Vous vous êtes également réaproprié la phobie des mannequins de Frank Zito en la transformant en une véritable psychose. Vous livrez ainsi une scène finale vraiment très belle !
C’est beau mais c’est terrible, c’est marrant de dire que cette scène est belle alors que c’est horrible. Je pense que c’est ça qui marche dans le film, il y a une forme de beauté dérangeante. On ne s’attend pas à ce que des actes aussi violents puissent paraître si beaux, c’est tellement beau de faire du mal !
Quels sont les retours suite aux premières projections de « Maniac » ?
Le film n’est pas encore sorti au Etats-Unis, ni nul part d’ailleurs. Aux Etats-Unis, nous avons un distributeur mais il n’y pas encore de date de sortie prévue contrairement à la France (le 2 janvier 2013) et à la Suisse (le 26 décembre 2012). « Maniac » est choquant et fait peur à plein de monde. Les mauvaises critiques que j’ai lues sont bien meilleures que les bonnes, ils sont tellement énervés et écoeurés que ça doit donner plus envie de voir le film.

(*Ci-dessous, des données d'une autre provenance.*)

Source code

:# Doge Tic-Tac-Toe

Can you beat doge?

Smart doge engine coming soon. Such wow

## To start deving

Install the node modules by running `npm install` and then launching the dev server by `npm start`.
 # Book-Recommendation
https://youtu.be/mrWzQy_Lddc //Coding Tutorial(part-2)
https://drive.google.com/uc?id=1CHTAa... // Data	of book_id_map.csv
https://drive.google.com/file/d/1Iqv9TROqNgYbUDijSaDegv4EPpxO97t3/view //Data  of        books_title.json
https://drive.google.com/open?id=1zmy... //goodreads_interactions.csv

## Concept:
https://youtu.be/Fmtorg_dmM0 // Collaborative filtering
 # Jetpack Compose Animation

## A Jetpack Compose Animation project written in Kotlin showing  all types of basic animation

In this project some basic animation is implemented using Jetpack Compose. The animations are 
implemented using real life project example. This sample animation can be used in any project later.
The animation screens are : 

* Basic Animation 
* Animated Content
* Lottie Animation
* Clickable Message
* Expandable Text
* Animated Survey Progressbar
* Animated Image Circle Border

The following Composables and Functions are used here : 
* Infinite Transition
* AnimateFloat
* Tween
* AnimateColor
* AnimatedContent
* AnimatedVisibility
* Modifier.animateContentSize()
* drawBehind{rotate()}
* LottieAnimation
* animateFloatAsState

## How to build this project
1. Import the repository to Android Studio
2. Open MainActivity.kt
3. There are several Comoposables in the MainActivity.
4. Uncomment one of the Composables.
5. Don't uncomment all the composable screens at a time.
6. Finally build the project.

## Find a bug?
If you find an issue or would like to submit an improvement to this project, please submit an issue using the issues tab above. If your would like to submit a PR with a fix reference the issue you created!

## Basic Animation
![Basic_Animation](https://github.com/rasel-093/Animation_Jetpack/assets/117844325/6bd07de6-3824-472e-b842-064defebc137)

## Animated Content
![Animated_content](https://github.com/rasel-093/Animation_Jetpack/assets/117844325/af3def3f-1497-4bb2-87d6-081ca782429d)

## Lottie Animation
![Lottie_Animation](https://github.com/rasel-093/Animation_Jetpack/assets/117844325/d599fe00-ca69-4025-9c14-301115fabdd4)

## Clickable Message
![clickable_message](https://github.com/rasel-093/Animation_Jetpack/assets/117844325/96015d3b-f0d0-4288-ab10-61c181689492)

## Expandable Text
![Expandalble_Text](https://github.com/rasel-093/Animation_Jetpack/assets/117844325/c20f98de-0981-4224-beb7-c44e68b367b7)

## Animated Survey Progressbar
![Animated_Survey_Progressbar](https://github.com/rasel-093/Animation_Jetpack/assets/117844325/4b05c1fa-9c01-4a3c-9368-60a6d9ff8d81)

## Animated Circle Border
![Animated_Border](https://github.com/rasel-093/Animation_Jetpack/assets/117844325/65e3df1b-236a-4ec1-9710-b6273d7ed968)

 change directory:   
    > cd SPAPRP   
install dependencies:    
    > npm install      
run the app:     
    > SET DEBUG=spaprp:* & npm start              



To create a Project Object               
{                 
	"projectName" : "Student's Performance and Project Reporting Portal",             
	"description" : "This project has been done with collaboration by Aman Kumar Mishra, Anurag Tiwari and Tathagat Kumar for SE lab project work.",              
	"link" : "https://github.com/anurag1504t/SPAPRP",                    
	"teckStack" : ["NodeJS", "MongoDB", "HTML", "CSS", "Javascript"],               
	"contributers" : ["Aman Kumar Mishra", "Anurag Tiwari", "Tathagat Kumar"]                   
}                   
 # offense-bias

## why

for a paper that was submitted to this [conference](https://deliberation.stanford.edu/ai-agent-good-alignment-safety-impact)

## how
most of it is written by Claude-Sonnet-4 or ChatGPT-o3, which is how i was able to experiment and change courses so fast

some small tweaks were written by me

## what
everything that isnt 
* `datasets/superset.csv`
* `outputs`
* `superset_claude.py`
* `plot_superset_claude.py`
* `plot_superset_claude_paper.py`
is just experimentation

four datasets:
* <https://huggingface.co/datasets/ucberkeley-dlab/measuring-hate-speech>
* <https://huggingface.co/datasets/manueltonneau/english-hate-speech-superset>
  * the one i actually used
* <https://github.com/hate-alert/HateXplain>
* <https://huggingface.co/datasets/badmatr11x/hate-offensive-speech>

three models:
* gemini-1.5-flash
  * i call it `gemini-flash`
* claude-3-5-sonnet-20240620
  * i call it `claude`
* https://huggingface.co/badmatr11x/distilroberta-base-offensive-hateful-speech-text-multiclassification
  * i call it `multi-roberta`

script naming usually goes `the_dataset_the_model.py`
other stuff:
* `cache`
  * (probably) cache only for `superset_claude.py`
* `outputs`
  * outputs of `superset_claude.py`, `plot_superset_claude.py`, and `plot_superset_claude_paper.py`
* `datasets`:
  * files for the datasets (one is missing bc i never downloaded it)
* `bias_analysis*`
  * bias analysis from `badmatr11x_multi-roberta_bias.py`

Quelles sont les principales reproches qui ont été faites au film ?
Mysogine, gratuit… Certaines personnes ont dit que les cenceurs devraient couper du premier au dernier plan !
Quelle a été l’implication d’Alexandre Aja sur « Maniac » ? Quel genre de producteur est-il ?
Alexandre Aja n’a jamais voulu réaliser ce remake. Il en a écrit le scénario et était assez souvent présent durant le tournage. C’était bien de l’avoir, c’est une personne intelligeante qui a de bonnes idées. C’est super important d’avoir un producteur en qui on peut avoir confiance. C’est dur de convaincre un producteur de t’amener quelque chose s’il ne croit pas aux mêmes idées. Aja est un gros fan de genre qui nous a tous initiés, notre équipe a commencé avec « Furia » puis « Haute tension ». C’est drôle, on écrit plein de choses différentes mais c’est le genre qui nous aide à concrétiser des projets.
Un énorme MERCI à Franck Khalfoun et Damien Sarrazin pour leur disponibilité et leur gentillesse.